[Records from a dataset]
Start of Block

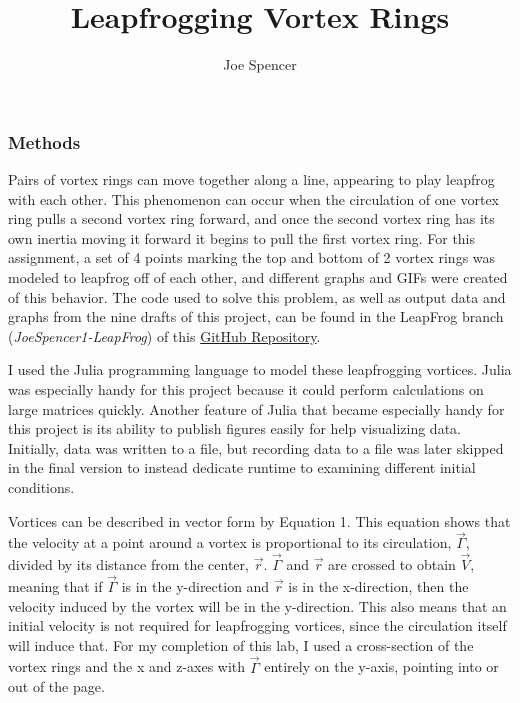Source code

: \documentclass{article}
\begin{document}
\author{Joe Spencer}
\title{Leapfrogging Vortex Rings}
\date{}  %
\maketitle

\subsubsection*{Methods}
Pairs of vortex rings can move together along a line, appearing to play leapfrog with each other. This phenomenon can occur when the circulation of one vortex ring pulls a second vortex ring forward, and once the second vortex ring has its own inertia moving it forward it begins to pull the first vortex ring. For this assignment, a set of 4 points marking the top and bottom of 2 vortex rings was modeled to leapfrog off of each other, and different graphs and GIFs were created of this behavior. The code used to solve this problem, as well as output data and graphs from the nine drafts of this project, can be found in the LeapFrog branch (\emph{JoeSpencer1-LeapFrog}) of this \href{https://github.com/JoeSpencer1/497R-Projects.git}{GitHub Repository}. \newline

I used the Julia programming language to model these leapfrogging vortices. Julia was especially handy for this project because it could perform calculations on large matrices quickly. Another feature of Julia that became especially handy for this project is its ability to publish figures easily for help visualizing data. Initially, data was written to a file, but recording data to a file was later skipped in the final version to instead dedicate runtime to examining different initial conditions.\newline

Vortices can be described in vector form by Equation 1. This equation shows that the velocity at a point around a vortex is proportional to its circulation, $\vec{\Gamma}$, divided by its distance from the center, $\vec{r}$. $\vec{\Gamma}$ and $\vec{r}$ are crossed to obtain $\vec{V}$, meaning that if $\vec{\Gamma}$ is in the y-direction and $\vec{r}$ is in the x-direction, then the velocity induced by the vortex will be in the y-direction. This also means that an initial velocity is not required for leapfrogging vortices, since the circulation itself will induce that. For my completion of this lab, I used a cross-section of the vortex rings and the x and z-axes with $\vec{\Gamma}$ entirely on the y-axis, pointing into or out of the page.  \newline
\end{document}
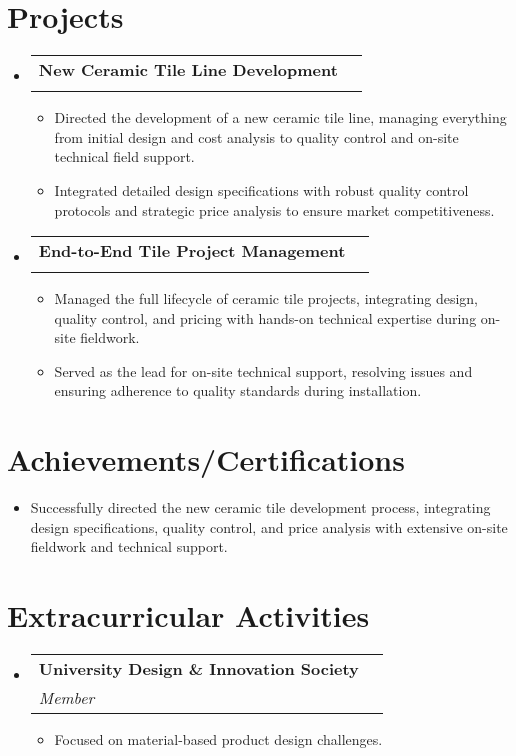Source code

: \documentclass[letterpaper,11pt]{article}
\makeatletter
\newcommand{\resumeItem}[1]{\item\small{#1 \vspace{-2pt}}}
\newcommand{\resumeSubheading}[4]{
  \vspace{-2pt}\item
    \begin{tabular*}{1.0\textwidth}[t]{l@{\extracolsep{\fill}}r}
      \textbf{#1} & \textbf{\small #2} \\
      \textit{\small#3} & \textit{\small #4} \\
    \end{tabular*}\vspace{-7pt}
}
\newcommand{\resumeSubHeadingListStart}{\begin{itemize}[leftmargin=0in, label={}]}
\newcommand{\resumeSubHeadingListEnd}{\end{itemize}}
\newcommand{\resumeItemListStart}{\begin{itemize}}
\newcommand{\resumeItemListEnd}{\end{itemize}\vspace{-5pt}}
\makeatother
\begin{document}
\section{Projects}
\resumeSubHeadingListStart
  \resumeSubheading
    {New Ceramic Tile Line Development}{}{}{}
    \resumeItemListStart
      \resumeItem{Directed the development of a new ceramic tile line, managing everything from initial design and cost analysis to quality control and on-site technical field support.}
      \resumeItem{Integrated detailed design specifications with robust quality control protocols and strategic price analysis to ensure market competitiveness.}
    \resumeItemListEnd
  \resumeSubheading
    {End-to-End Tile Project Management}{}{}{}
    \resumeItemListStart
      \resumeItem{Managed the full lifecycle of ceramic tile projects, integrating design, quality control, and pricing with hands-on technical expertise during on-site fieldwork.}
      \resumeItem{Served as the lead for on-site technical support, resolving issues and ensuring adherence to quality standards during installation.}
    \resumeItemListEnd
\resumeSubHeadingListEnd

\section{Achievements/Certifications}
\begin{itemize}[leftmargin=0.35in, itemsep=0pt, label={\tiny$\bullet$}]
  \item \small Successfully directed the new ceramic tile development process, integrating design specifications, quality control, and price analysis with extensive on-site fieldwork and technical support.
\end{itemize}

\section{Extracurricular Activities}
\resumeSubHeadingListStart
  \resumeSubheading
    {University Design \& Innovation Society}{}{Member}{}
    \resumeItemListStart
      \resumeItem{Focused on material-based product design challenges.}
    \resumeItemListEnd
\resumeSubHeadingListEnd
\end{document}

End of Block

• INSTRUCTIONS FOR THE TASK: Repeat every line of the data above exactly, but drop the pictures.

• COMPLETED EXERCISE:
Source code

: \documentclass{article}
\begin{document}
\author{Joe Spencer}
\title{Leapfrogging Vortex Rings}
\date{}  %
\maketitle

\subsubsection*{Methods}
Pairs of vortex rings can move together along a line, appearing to play leapfrog with each other. This phenomenon can occur when the circulation of one vortex ring pulls a second vortex ring forward, and once the second vortex ring has its own inertia moving it forward it begins to pull the first vortex ring. For this assignment, a set of 4 points marking the top and bottom of 2 vortex rings was modeled to leapfrog off of each other, and different graphs and GIFs were created of this behavior. The code used to solve this problem, as well as output data and graphs from the nine drafts of this project, can be found in the LeapFrog branch (\emph{JoeSpencer1-LeapFrog}) of this \href{https://github.com/JoeSpencer1/497R-Projects.git}{GitHub Repository}. \newline

I used the Julia programming language to model these leapfrogging vortices. Julia was especially handy for this project because it could perform calculations on large matrices quickly. Another feature of Julia that became especially handy for this project is its ability to publish figures easily for help visualizing data. Initially, data was written to a file, but recording data to a file was later skipped in the final version to instead dedicate runtime to examining different initial conditions.\newline

Vortices can be described in vector form by Equation 1. This equation shows that the velocity at a point around a vortex is proportional to its circulation, $\vec{\Gamma}$, divided by its distance from the center, $\vec{r}$. $\vec{\Gamma}$ and $\vec{r}$ are crossed to obtain $\vec{V}$, meaning that if $\vec{\Gamma}$ is in the y-direction and $\vec{r}$ is in the x-direction, then the velocity induced by the vortex will be in the y-direction. This also means that an initial velocity is not required for leapfrogging vortices, since the circulation itself will induce that. For my completion of this lab, I used a cross-section of the vortex rings and the x and z-axes with $\vec{\Gamma}$ entirely on the y-axis, pointing into or out of the page.  \newline
\end{document}
Source code

: \documentclass[letterpaper,11pt]{article}
\makeatletter
\newcommand{\resumeItem}[1]{\item\small{#1 \vspace{-2pt}}}
\newcommand{\resumeSubheading}[4]{
  \vspace{-2pt}\item
    \begin{tabular*}{1.0\textwidth}[t]{l@{\extracolsep{\fill}}r}
      \textbf{#1} & \textbf{\small #2} \\
      \textit{\small#3} & \textit{\small #4} \\
    \end{tabular*}\vspace{-7pt}
}
\newcommand{\resumeSubHeadingListStart}{\begin{itemize}[leftmargin=0in, label={}]}
\newcommand{\resumeSubHeadingListEnd}{\end{itemize}}
\newcommand{\resumeItemListStart}{\begin{itemize}}
\newcommand{\resumeItemListEnd}{\end{itemize}\vspace{-5pt}}
\makeatother
\begin{document}
\section{Projects}
\resumeSubHeadingListStart
  \resumeSubheading
    {New Ceramic Tile Line Development}{}{}{}
    \resumeItemListStart
      \resumeItem{Directed the development of a new ceramic tile line, managing everything from initial design and cost analysis to quality control and on-site technical field support.}
      \resumeItem{Integrated detailed design specifications with robust quality control protocols and strategic price analysis to ensure market competitiveness.}
    \resumeItemListEnd
  \resumeSubheading
    {End-to-End Tile Project Management}{}{}{}
    \resumeItemListStart
      \resumeItem{Managed the full lifecycle of ceramic tile projects, integrating design, quality control, and pricing with hands-on technical expertise during on-site fieldwork.}
      \resumeItem{Served as the lead for on-site technical support, resolving issues and ensuring adherence to quality standards during installation.}
    \resumeItemListEnd
\resumeSubHeadingListEnd

\section{Achievements/Certifications}
\begin{itemize}[leftmargin=0.35in, itemsep=0pt, label={\tiny$\bullet$}]
  \item \small Successfully directed the new ceramic tile development process, integrating design specifications, quality control, and price analysis with extensive on-site fieldwork and technical support.
\end{itemize}

\section{Extracurricular Activities}
\resumeSubHeadingListStart
  \resumeSubheading
    {University Design \& Innovation Society}{}{Member}{}
    \resumeItemListStart
      \resumeItem{Focused on material-based product design challenges.}
    \resumeItemListEnd
\resumeSubHeadingListEnd
\end{document}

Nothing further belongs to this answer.